**What the task asks**. Unless it is a picture, every line from the start of the entries through the line with "<!-- <p>Clique" must be retyped exactly.

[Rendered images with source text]
================================

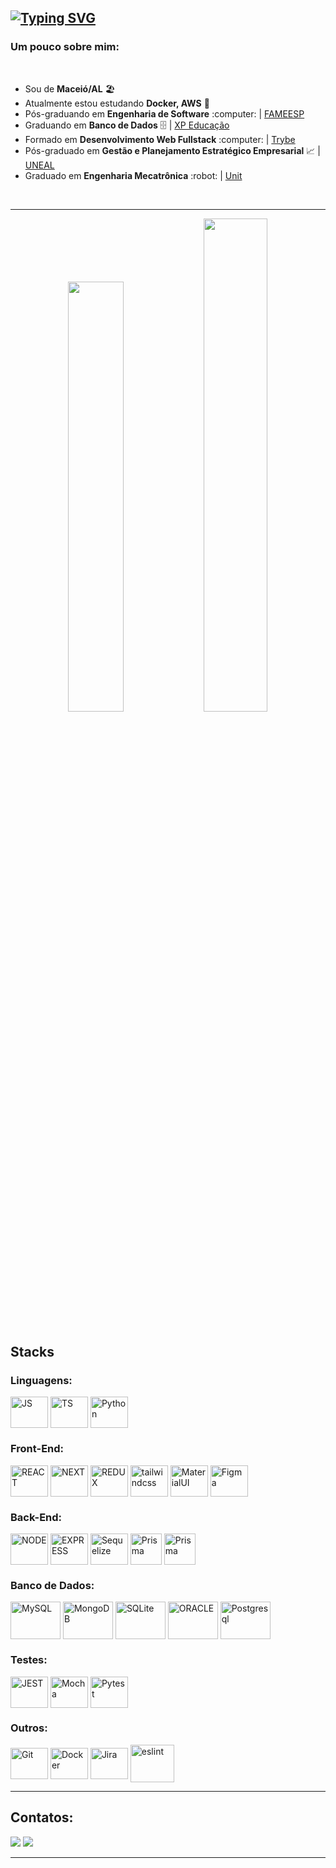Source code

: ## [![Typing SVG](https://readme-typing-svg.demolab.com?font=Indie+Flower&size=40&pause=1000&color=00f&background=fff&vCenter=true&width=1200&height=60&lines=%F0%9F%91%8B+Olá,+Meu+nome+é+Luiz+Filipe,+Sou+Engenheiro+de+Software)](https://git.io/typing-svg)


  <div>
    <h3>Um pouco sobre mim:</h3>
    <br>
    <ul>
      <li>Sou de <strong>Maceió/AL</strong> 🏖️</li>
      <li>Atualmente estou estudando <strong>Docker, AWS</strong> 🌱</li>
	  <li>Pós-graduando em <strong>Engenharia de Software</strong> :computer: | <a href="https://faculdademetropolitana.edu.br/">FAMEESP</a></li>
      <li>Graduando em <strong>Banco de Dados</strong> 🗄️ | <a href="https://www.xpeducacao.com.br/?utm_source=google&utm_medium=cpc&utm_campaign=awareness_home_xpe&utm_term=29082022&utm_content=marcaxpe&gclid=Cj0KCQjw-fmZBhDtARIsAH6H8qhEMBIZzLxoSYn65MFUMYbEkcG63bIYj-YKTmCMCeX_ReR7LqpkmQ0aAhRUEALw_wcB">XP Educação</a></li>
      <li>Formado em <strong>Desenvolvimento Web Fullstack</strong> :computer: | <a href="https://www.betrybe.com/">Trybe</a></li>
      <li>Pós-graduado em <strong>Gestão e Planejamento Estratégico Empresarial</strong> 📈 | <a href="http://www.uneal.edu.br/">UNEAL</a></li>
      <li>Graduado em <strong>Engenharia Mecatrônica</strong> :robot: | <a href="https://www.unit.br/">Unit</a></li>
    </ul>
  </div>



  <!-- <p>Clique 
      <a href="https://luizfilipelgs.github.io/Portfolio/#hs"           target="_blank">
         aqui
      </a>
      para ver meu porfólio web!
   </p>-->
<br>
<hr>

<div align="center">
  <img width=42% src="https://github-readme-stats.vercel.app/api/top-langs/?username=luizfilipelgs&layout=compact&langs_count=8&theme=github"/>
  <img width=45% src="http://github-profile-summary-cards.vercel.app/api/cards/productive-time?username=luizfilipelgs&theme=github&utcOffset=-3"/>
</div>

<br>

<h2>Stacks</h2>
 <h3>Linguagens:</h3>
<div align="left" style="display: inline-block">
  <img align="center" alt="JS" height="50px" width="60px" src="https://cdn.jsdelivr.net/gh/devicons/devicon/icons/javascript/javascript-original.svg" />
  <img align="center" alt="TS" height="50px" width="60px" src="https://cdn.jsdelivr.net/gh/devicons/devicon/icons/typescript/typescript-original.svg" />
  <img align="center" alt="Python" height="50px" width="60px" src="https://cdn.jsdelivr.net/gh/devicons/devicon/icons/python/python-original.svg" />
  <!--<img align="center" alt="C++" height="50px" width="60px" src="https://cdn.jsdelivr.net/gh/devicons/devicon/icons/cplusplus/cplusplus-original.svg" /> -->
</div>

<h3>Front-End:</h3>
<div align="left" style="display: inline-block">
 	<img align="center" alt="REACT" height="50px" width="60px" src="https://cdn.jsdelivr.net/gh/devicons/devicon/icons/react/react-original-wordmark.svg">
	<img align="center" alt="NEXT" height="50px" width="60px" src="https://cdn.jsdelivr.net/gh/devicons/devicon/icons/nextjs/nextjs-original-wordmark.svg">
	<img align="center" alt="REDUX" height="50px" width="60px" src="https://cdn.jsdelivr.net/gh/devicons/devicon/icons/redux/redux-original.svg">  
	<!--<img align="center" alt="HTML" width="60" src="https://cdn.jsdelivr.net/gh/devicons/devicon/icons/html5/html5-original-wordmark.svg">  
	<img align="center" alt="CSS" width="60" src="https://cdn.jsdelivr.net/gh/devicons/devicon/icons/css3/css3-original-wordmark.svg">-->
	<img align="center" alt="tailwindcss" height="50px" width="60px" src="https://cdn.jsdelivr.net/gh/devicons/devicon/icons/tailwindcss/tailwindcss-plain.svg">
	<img align="center" alt="MaterialUI" height="50px" width="60px" src="https://cdn.jsdelivr.net/gh/devicons/devicon/icons/materialui/materialui-original.svg">
	<img align="center" alt="Figma" height="50px" width="60px" src="https://cdn.jsdelivr.net/gh/devicons/devicon/icons/figma/figma-original.svg"> 
</div>

<h3>Back-End:</h3>
<div align="left" style="display: inline-block">
 	<img align="center" alt="NODE" height="50px" width="60px" src="https://cdn.jsdelivr.net/gh/devicons/devicon/icons/nodejs/nodejs-original.svg" />
	<!--<img align="center" alt="Django" height="50px" width="60px" src="https://cdn.jsdelivr.net/gh/devicons/devicon/icons/django/django-plain.svg" /> -->
	<img align="center" alt="EXPRESS" height="50px" width="60px" src="https://cdn.jsdelivr.net/gh/devicons/devicon/icons/express/express-original.svg" /> 
	<img align="center" alt="Sequelize" height="50px" width="60px" src="https://cdn.jsdelivr.net/gh/devicons/devicon/icons/sequelize/sequelize-original.svg" />
	<img align="center" alt="Prisma" height="50px" width="50px" src="https://seeklogo.com/images/P/prisma-logo-3805665B69-seeklogo.com.png" />
	<img align="center" alt="Prisma" height="50px" width="50px" src="https://cdn.jsdelivr.net/gh/devicons/devicon/icons/nestjs/nestjs-plain.svg" />

	
</div>

<h3>Banco de Dados:</h3>
<div align="left" style="display: inline-block">
 	<img align="center" alt="MySQL" height="60px" width="80px" src="https://cdn.jsdelivr.net/gh/devicons/devicon/icons/mysql/mysql-original-wordmark.svg" />   
	<img align="center" alt="MongoDB" height="60px" width="80px" src="https://cdn.jsdelivr.net/gh/devicons/devicon/icons/mongodb/mongodb-original-wordmark.svg" />
	<img align="center" alt="SQLite" height="60px" width="80px" src="https://cdn.jsdelivr.net/gh/devicons/devicon/icons/sqlite/sqlite-original-wordmark.svg" />
	<img align="center" alt="ORACLE" height="60px" width="80px" src="https://cdn.jsdelivr.net/gh/devicons/devicon/icons/oracle/oracle-original.svg" />
	<img align="center" alt="Postgresql" height="60px" width="80px" src="https://cdn.jsdelivr.net/gh/devicons/devicon/icons/postgresql/postgresql-original-wordmark.svg" />
	
</div>

<h3>Testes:</h3>
<div align="left" style="display: inline-block">
 	<img align="center" alt="JEST" height="50px" width="60px" src="https://cdn.jsdelivr.net/gh/devicons/devicon/icons/jest/jest-plain.svg" />
	<img align="center" alt="Mocha" height="50px" width="60px" src="https://cdn.jsdelivr.net/gh/devicons/devicon/icons/mocha/mocha-plain.svg" />
	<img align="center" alt="Pytest" height="50px" width="60px" src="https://cdn.jsdelivr.net/gh/devicons/devicon/icons/pytest/pytest-original-wordmark.svg" />
</div>

<h3>Outros:</h3>
<div align="left" style="display: inline-block">
 	<img align="center" alt="Git" height="50px" width="60px" src="https://cdn.jsdelivr.net/gh/devicons/devicon/icons/git/git-original-wordmark.svg">  
	<img align="center" alt="Docker" height="50px" width="60px" src="https://cdn.jsdelivr.net/gh/devicons/devicon/icons/docker/docker-original-wordmark.svg" />
	<img align="center" alt="Jira" height="50px" width="60px" src="https://cdn.jsdelivr.net/gh/devicons/devicon/icons/jira/jira-original-wordmark.svg" />
	<img align="center" alt="eslint" height="60px" width="70px" src="https://cdn.jsdelivr.net/gh/devicons/devicon/icons/eslint/eslint-original-wordmark.svg" />

	
</div>
 <hr>
 
 ## Contatos:
 
<div align="left" style="display: inline-block"> 
  <a href="https://mail.google.com/mail/?view=cm&fs=1&to=luizfilipelgs@gmail.com"><img src="https://img.shields.io/badge/Gmail-D14836?style=for-the-badge&logo=gmail&logoColor=white"/></a>
  <a href="https://www.linkedin.com/in/luizfilipelgs/"><img src="https://img.shields.io/badge/LinkedIn-0077B5?style=for-the-badge&logo=linkedin&logoColor=white"/></a> 
</div>
   <hr>
 

 <!-- ![Snake animation](https://github.com/luizfilipelgs/luizfilipelgs/blob/output/github-contribution-grid-snake.svg)
 </p> -->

================================

**Result for this task**.
Source code

: ## [![Typing SVG](https://readme-typing-svg.demolab.com?font=Indie+Flower&size=40&pause=1000&color=00f&background=fff&vCenter=true&width=1200&height=60&lines=%F0%9F%91%8B+Olá,+Meu+nome+é+Luiz+Filipe,+Sou+Engenheiro+de+Software)](https://git.io/typing-svg)


  <div>
    <h3>Um pouco sobre mim:</h3>
    <br>
    <ul>
      <li>Sou de <strong>Maceió/AL</strong> 🏖️</li>
      <li>Atualmente estou estudando <strong>Docker, AWS</strong> 🌱</li>
	  <li>Pós-graduando em <strong>Engenharia de Software</strong> :computer: | <a href="https://faculdademetropolitana.edu.br/">FAMEESP</a></li>
      <li>Graduando em <strong>Banco de Dados</strong> 🗄️ | <a href="https://www.xpeducacao.com.br/?utm_source=google&utm_medium=cpc&utm_campaign=awareness_home_xpe&utm_term=29082022&utm_content=marcaxpe&gclid=Cj0KCQjw-fmZBhDtARIsAH6H8qhEMBIZzLxoSYn65MFUMYbEkcG63bIYj-YKTmCMCeX_ReR7LqpkmQ0aAhRUEALw_wcB">XP Educação</a></li>
      <li>Formado em <strong>Desenvolvimento Web Fullstack</strong> :computer: | <a href="https://www.betrybe.com/">Trybe</a></li>
      <li>Pós-graduado em <strong>Gestão e Planejamento Estratégico Empresarial</strong> 📈 | <a href="http://www.uneal.edu.br/">UNEAL</a></li>
      <li>Graduado em <strong>Engenharia Mecatrônica</strong> :robot: | <a href="https://www.unit.br/">Unit</a></li>
    </ul>
  </div>



  <!-- <p>Clique 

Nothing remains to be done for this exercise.